*Material to process:*
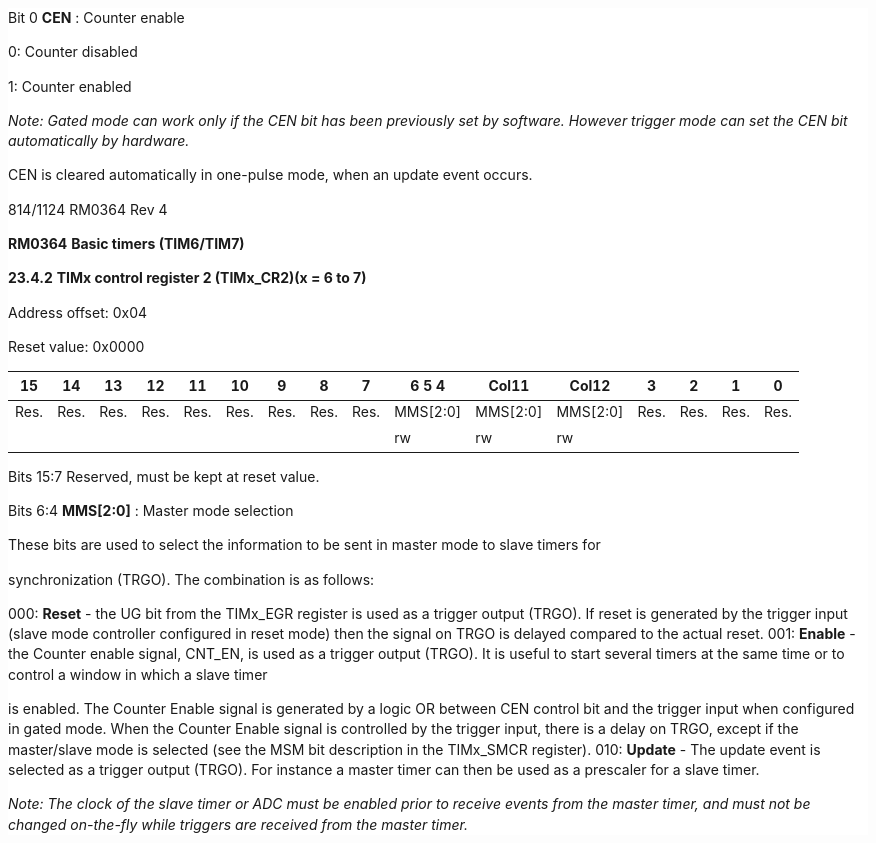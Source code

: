 
Bit 0 **CEN** : Counter enable

0: Counter disabled

1: Counter enabled

_Note: Gated mode can work only if the CEN bit has been previously set by software._
_However trigger mode can set the CEN bit automatically by hardware._

CEN is cleared automatically in one-pulse mode, when an update event occurs.


814/1124 RM0364 Rev 4


**RM0364** **Basic timers (TIM6/TIM7)**


**23.4.2** **TIMx control register 2 (TIMx_CR2)(x = 6 to 7)**


Address offset: 0x04


Reset value: 0x0000

|15|14|13|12|11|10|9|8|7|6 5 4|Col11|Col12|3|2|1|0|
|---|---|---|---|---|---|---|---|---|---|---|---|---|---|---|---|
|Res.|Res.|Res.|Res.|Res.|Res.|Res.|Res.|Res.|MMS[2:0]|MMS[2:0]|MMS[2:0]|Res.|Res.|Res.|Res.|
||||||||||rw|rw|rw|||||



Bits 15:7 Reserved, must be kept at reset value.


Bits 6:4 **MMS[2:0]** : Master mode selection

These bits are used to select the information to be sent in master mode to slave timers for

synchronization (TRGO). The combination is as follows:

000: **Reset**             - the UG bit from the TIMx_EGR register is used as a trigger output (TRGO). If
reset is generated by the trigger input (slave mode controller configured in reset mode) then
the signal on TRGO is delayed compared to the actual reset.
001: **Enable**             - the Counter enable signal, CNT_EN, is used as a trigger output (TRGO). It is
useful to start several timers at the same time or to control a window in which a slave timer

is enabled. The Counter Enable signal is generated by a logic OR between CEN control bit
and the trigger input when configured in gated mode.
When the Counter Enable signal is controlled by the trigger input, there is a delay on TRGO,
except if the master/slave mode is selected (see the MSM bit description in the TIMx_SMCR
register).
010: **Update**             - The update event is selected as a trigger output (TRGO). For instance a
master timer can then be used as a prescaler for a slave timer.

_Note: The clock of the slave timer or ADC must be enabled prior to receive events from the_
_master timer, and must not be changed on-the-fly while triggers are received from the_
_master timer._
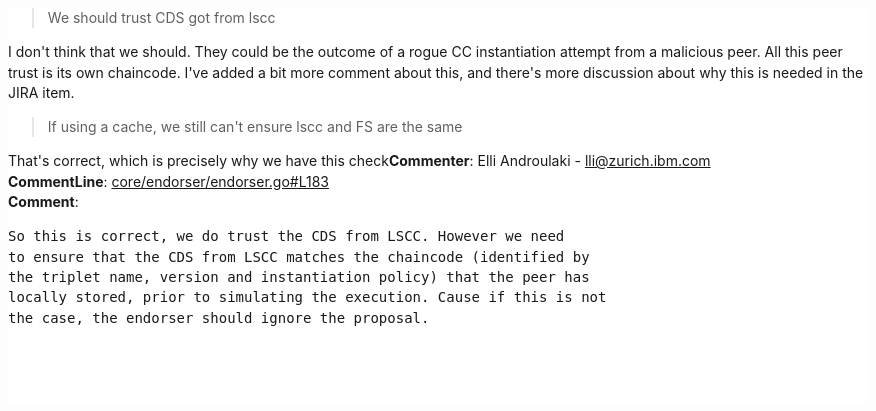 > We should trust CDS got from lscc

I don't think that we should. They could be the outcome of a rogue CC instantiation attempt from a malicious peer. All this peer trust is its own chaincode. I've added a bit more comment about this, and there's more discussion about why this is needed in the JIRA item.

> If using a cache, we still can't ensure lscc and FS are the same

That's correct, which is precisely why we have this check</pre><strong>Commenter</strong>: Elli Androulaki - lli@zurich.ibm.com<br><strong>CommentLine</strong>: [core/endorser/endorser.go#L183](https://github.com/hyperledger-gerrit-archive/fabric/blob/63e945479835ed5eb65be098166161e8d8aa4897/core/endorser/endorser.go#L183)<br><strong>Comment</strong>: <pre>So this is correct, we do trust the CDS from LSCC. 
However we need to ensure that the CDS from LSCC matches the chaincode (identified by the triplet name, version and instantiation policy) that the peer has locally stored, prior to simulating the execution. Cause if this is not the case, the endorser should ignore the proposal.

*Directions for this task:* From the first line of the material to the last, retype everything exactly except the images.

*Answer to this exercise:*
Source code

: 
Bit 0 **CEN** : Counter enable

0: Counter disabled

1: Counter enabled

_Note: Gated mode can work only if the CEN bit has been previously set by software._
_However trigger mode can set the CEN bit automatically by hardware._

CEN is cleared automatically in one-pulse mode, when an update event occurs.


814/1124 RM0364 Rev 4


**RM0364** **Basic timers (TIM6/TIM7)**


**23.4.2** **TIMx control register 2 (TIMx_CR2)(x = 6 to 7)**


Address offset: 0x04


Reset value: 0x0000

|15|14|13|12|11|10|9|8|7|6 5 4|Col11|Col12|3|2|1|0|
|---|---|---|---|---|---|---|---|---|---|---|---|---|---|---|---|
|Res.|Res.|Res.|Res.|Res.|Res.|Res.|Res.|Res.|MMS[2:0]|MMS[2:0]|MMS[2:0]|Res.|Res.|Res.|Res.|
||||||||||rw|rw|rw|||||



Bits 15:7 Reserved, must be kept at reset value.


Bits 6:4 **MMS[2:0]** : Master mode selection

These bits are used to select the information to be sent in master mode to slave timers for

synchronization (TRGO). The combination is as follows:

000: **Reset**             - the UG bit from the TIMx_EGR register is used as a trigger output (TRGO). If
reset is generated by the trigger input (slave mode controller configured in reset mode) then
the signal on TRGO is delayed compared to the actual reset.
001: **Enable**             - the Counter enable signal, CNT_EN, is used as a trigger output (TRGO). It is
useful to start several timers at the same time or to control a window in which a slave timer

is enabled. The Counter Enable signal is generated by a logic OR between CEN control bit
and the trigger input when configured in gated mode.
When the Counter Enable signal is controlled by the trigger input, there is a delay on TRGO,
except if the master/slave mode is selected (see the MSM bit description in the TIMx_SMCR
register).
010: **Update**             - The update event is selected as a trigger output (TRGO). For instance a
master timer can then be used as a prescaler for a slave timer.

_Note: The clock of the slave timer or ADC must be enabled prior to receive events from the_
_master timer, and must not be changed on-the-fly while triggers are received from the_
_master timer._
 > We should trust CDS got from lscc

I don't think that we should. They could be the outcome of a rogue CC instantiation attempt from a malicious peer. All this peer trust is its own chaincode. I've added a bit more comment about this, and there's more discussion about why this is needed in the JIRA item.

> If using a cache, we still can't ensure lscc and FS are the same

That's correct, which is precisely why we have this check</pre><strong>Commenter</strong>: Elli Androulaki - lli@zurich.ibm.com<br><strong>CommentLine</strong>: [core/endorser/endorser.go#L183](https://github.com/hyperledger-gerrit-archive/fabric/blob/63e945479835ed5eb65be098166161e8d8aa4897/core/endorser/endorser.go#L183)<br><strong>Comment</strong>: <pre>So this is correct, we do trust the CDS from LSCC. 
However we need to ensure that the CDS from LSCC matches the chaincode (identified by the triplet name, version and instantiation policy) that the peer has locally stored, prior to simulating the execution. Cause if this is not the case, the endorser should ignore the proposal.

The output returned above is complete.